BRIEF: Every line of the material below, from the top through the line with "445.0µs | 5.59KB |", should be reproduced exactly.

:: INFORMATION SHOWN ::

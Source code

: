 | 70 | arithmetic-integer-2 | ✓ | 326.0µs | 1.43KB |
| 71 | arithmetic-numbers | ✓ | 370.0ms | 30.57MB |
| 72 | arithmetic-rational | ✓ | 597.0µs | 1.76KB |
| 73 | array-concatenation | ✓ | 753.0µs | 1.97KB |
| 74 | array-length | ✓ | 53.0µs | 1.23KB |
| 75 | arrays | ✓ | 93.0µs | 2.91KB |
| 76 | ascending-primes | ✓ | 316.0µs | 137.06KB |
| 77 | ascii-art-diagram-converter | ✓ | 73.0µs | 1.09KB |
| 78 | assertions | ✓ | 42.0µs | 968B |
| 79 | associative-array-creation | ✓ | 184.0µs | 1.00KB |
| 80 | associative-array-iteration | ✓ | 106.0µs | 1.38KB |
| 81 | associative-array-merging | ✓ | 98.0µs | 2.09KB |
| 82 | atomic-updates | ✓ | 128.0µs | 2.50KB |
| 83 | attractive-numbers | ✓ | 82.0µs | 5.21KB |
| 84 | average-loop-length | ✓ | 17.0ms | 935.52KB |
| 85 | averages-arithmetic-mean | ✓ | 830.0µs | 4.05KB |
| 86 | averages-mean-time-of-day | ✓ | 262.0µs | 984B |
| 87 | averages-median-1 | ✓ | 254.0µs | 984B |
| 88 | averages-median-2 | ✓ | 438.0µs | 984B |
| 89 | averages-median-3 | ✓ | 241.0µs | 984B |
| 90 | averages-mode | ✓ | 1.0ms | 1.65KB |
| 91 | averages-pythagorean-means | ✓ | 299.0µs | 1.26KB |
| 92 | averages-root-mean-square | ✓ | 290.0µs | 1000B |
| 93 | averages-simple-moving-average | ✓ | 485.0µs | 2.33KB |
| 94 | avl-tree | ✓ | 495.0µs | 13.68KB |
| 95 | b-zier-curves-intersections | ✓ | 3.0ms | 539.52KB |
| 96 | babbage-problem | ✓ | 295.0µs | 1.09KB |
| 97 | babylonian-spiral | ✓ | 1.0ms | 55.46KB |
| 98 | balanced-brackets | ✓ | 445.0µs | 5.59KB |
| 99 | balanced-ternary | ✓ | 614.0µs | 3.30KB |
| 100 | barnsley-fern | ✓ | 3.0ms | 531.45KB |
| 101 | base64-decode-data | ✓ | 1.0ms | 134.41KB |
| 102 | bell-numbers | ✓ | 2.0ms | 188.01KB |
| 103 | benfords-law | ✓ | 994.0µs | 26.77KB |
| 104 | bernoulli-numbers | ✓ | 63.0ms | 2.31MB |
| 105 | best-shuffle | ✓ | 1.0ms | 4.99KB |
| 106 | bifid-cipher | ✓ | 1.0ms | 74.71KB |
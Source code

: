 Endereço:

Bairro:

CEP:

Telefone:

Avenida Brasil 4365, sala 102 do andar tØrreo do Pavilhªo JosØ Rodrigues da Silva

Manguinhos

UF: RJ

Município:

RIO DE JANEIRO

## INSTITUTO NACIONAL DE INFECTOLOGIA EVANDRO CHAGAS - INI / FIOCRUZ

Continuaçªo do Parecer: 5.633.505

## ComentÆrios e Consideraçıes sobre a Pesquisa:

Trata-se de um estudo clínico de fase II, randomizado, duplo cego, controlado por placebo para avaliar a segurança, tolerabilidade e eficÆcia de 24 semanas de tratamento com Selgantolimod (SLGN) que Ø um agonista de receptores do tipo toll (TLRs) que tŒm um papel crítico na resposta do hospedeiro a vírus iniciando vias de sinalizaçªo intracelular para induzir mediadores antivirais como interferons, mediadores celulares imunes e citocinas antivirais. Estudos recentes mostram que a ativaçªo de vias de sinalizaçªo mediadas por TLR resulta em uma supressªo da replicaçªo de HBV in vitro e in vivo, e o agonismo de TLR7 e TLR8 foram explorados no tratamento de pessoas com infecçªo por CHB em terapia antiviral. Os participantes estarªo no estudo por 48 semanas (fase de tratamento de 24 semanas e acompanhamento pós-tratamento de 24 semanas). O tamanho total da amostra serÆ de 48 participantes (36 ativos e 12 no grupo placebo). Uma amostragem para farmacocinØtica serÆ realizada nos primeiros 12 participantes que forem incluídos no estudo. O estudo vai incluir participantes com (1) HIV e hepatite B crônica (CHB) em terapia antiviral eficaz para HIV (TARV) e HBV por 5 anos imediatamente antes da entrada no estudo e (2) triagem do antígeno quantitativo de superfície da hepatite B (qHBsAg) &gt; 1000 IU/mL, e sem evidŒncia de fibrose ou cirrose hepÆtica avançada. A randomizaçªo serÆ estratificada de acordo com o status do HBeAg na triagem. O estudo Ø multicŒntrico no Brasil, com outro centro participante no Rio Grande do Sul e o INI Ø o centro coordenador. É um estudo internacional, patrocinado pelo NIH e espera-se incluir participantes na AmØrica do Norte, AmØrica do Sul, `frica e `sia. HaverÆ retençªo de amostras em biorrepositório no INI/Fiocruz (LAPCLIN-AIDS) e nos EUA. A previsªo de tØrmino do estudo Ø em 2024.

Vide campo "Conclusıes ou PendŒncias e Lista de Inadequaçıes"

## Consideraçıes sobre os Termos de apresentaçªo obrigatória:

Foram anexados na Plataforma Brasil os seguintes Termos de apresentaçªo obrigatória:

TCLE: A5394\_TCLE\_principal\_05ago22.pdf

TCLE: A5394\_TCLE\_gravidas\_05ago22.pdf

:::

RESPONSE TO THIS TASK:
Source code

: | 70 | arithmetic-integer-2 | ✓ | 326.0µs | 1.43KB |
| 71 | arithmetic-numbers | ✓ | 370.0ms | 30.57MB |
| 72 | arithmetic-rational | ✓ | 597.0µs | 1.76KB |
| 73 | array-concatenation | ✓ | 753.0µs | 1.97KB |
| 74 | array-length | ✓ | 53.0µs | 1.23KB |
| 75 | arrays | ✓ | 93.0µs | 2.91KB |
| 76 | ascending-primes | ✓ | 316.0µs | 137.06KB |
| 77 | ascii-art-diagram-converter | ✓ | 73.0µs | 1.09KB |
| 78 | assertions | ✓ | 42.0µs | 968B |
| 79 | associative-array-creation | ✓ | 184.0µs | 1.00KB |
| 80 | associative-array-iteration | ✓ | 106.0µs | 1.38KB |
| 81 | associative-array-merging | ✓ | 98.0µs | 2.09KB |
| 82 | atomic-updates | ✓ | 128.0µs | 2.50KB |
| 83 | attractive-numbers | ✓ | 82.0µs | 5.21KB |
| 84 | average-loop-length | ✓ | 17.0ms | 935.52KB |
| 85 | averages-arithmetic-mean | ✓ | 830.0µs | 4.05KB |
| 86 | averages-mean-time-of-day | ✓ | 262.0µs | 984B |
| 87 | averages-median-1 | ✓ | 254.0µs | 984B |
| 88 | averages-median-2 | ✓ | 438.0µs | 984B |
| 89 | averages-median-3 | ✓ | 241.0µs | 984B |
| 90 | averages-mode | ✓ | 1.0ms | 1.65KB |
| 91 | averages-pythagorean-means | ✓ | 299.0µs | 1.26KB |
| 92 | averages-root-mean-square | ✓ | 290.0µs | 1000B |
| 93 | averages-simple-moving-average | ✓ | 485.0µs | 2.33KB |
| 94 | avl-tree | ✓ | 495.0µs | 13.68KB |
| 95 | b-zier-curves-intersections | ✓ | 3.0ms | 539.52KB |
| 96 | babbage-problem | ✓ | 295.0µs | 1.09KB |
| 97 | babylonian-spiral | ✓ | 1.0ms | 55.46KB |
| 98 | balanced-brackets | ✓ | 445.0µs | 5.59KB |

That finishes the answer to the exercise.